Force Options
The other night I found myself watching people one by one fire guns at other people, the real bang bang you're dead thing. Six men and women were experiencing a police academy training program called Force Options, and I was reporting on their civilian response to simulations of situations the police get into.
The Captain of the district--for whom I was working-- decided to respond to ongoing uproar about perception of police brutality by putting the public in a cop's shoes when an SOS comes to the station or patrol car. Finding themselves suddenly face to face with a robber in an alley, an agitated linebacker of a man in a hospital emergency room, a guy who pulls a knife in a traffic stop, what would they do? The program was called Force Options. The civilians facing the simulation screen were armed with all legally available choices: handcuffs, pepper spray, baton, gun and their own voice. The room went dark, the floor to ceiling screen lit up and suddenly a bruised woman was whispering that her husband was in the basement thinking to kill himself with a gun, "don't hurt him." The room went dark, the floor to ceiling screen lit up and a recently returned Iraq war veteran babbling out of his mind on his front porch jumped down, ran forward and pulled a gun.
Bang bang! Just about every scenario, every civilian grabbed the gun and shot. Our primal flight or fight response is that powerful. So overwhelming that when the lights came on and the simulation was rerun, the six men and women discovered their optics had narrowed to just the danger point, meaning they had missed all the scene's cues and clues. They'd heard absolutely nothing the suspects said because hearing is the first sense panic shuts down. Cold sweat kept them from calmly weighing possibilities: they just shot, bang bang. Everyone of those peaceniks came away shocked and shaken.
The next afternoon I found myself in a Dharma group where people wanted to talk about responding to difficult circumstances, about how as Buddhists we might learn to transcend them. I found myself thinking about Force Options and the way those unprepared people had deployed them the night before. In a split second epiphany, it seemed to me all of us go around, go through our daily lives invisibly armed with force options. Calls come, like they do to a patrol car, when we find ourselves trapped in circumstances set by other people. We walk in and how fast we pull the gun, bang bang. "Deal with it" is very hard.
Frequently our most powerful reach-for weapon is money: it's supposed to talk but turns out to be the greatest silencer. Sometimes we pull out denial, but more often anger--simmering as the pepper spray of sarcasm or outright explosive, aggression being the Dharma synonym. Our teachers are always telling us red hot anger is not really a useful restraint weapon. It's a hot coal we have in our hand ready to throw, but meanwhile our hand is the one getting burned and the person we want to throw it at can easily dodge, coming away unscathed. Trying to defend ourselves, we throw our anger at anyone who comes near us, which escalates collateral damage. Turns out to be the same problem firing a police gun: no guarantee you will hit the target because one or both of you is probably moving. No guarantee the bullet will even stop the other person; they can now shoot back at you. Worse, any bullet could hit an innocent person on the scene: collateral damage.
The Police Captain insisted the whole point of Force Options is de-escalation. To the police, that means using time to create distance between them and the immediate danger. The shorthand is: de-escalation =time+ distance. Talking someone down, talking directly to them in a way that encourages them to talk, to engage in a conversation that reveals their intent and motive so you can skillfully head toward a resolution deflates the energy of danger.

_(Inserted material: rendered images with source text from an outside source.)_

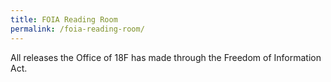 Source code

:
 ```yaml
---
title: FOIA Reading Room
permalink: /foia-reading-room/
---
```

All releases the Office of 18F has made through the Freedom of Information Act.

Literally defuses. It is pluperfect de-escalation. The district's policewoman trained to verbally defuse is lovingly called by her cohorts "the crime whisperer."
Those of us trying to practice Dharma, trying as the Buddha said, to tame our minds are trying to get trained to that too. Using all the force options our Rinpoches give us, we try to de-escalate our inner conflicts. We are learning not to have our focus get so narrow we only see danger. Like police cadets, we are training in skillful means to stay awake, alert, to pick up all the clues of all the circumstances. We learn to stop talking to ourselves so we can actually hear what others are saying. That's the only way to do something positive about it. If we make peace with ourselves, we have the skill to make it with others--mainly because they're no longer a danger to us. If we realize we have no self to defend, we don't need to shoot. We have restraint, the time and distance to use a smile and a kind word as force options. That's actually what the Dalai Lama and my beloved Rinpoche rely on and nobody gets hurt.
~Sandy Garson "Wordsmithing to attest how the Dharma saved me from myself!"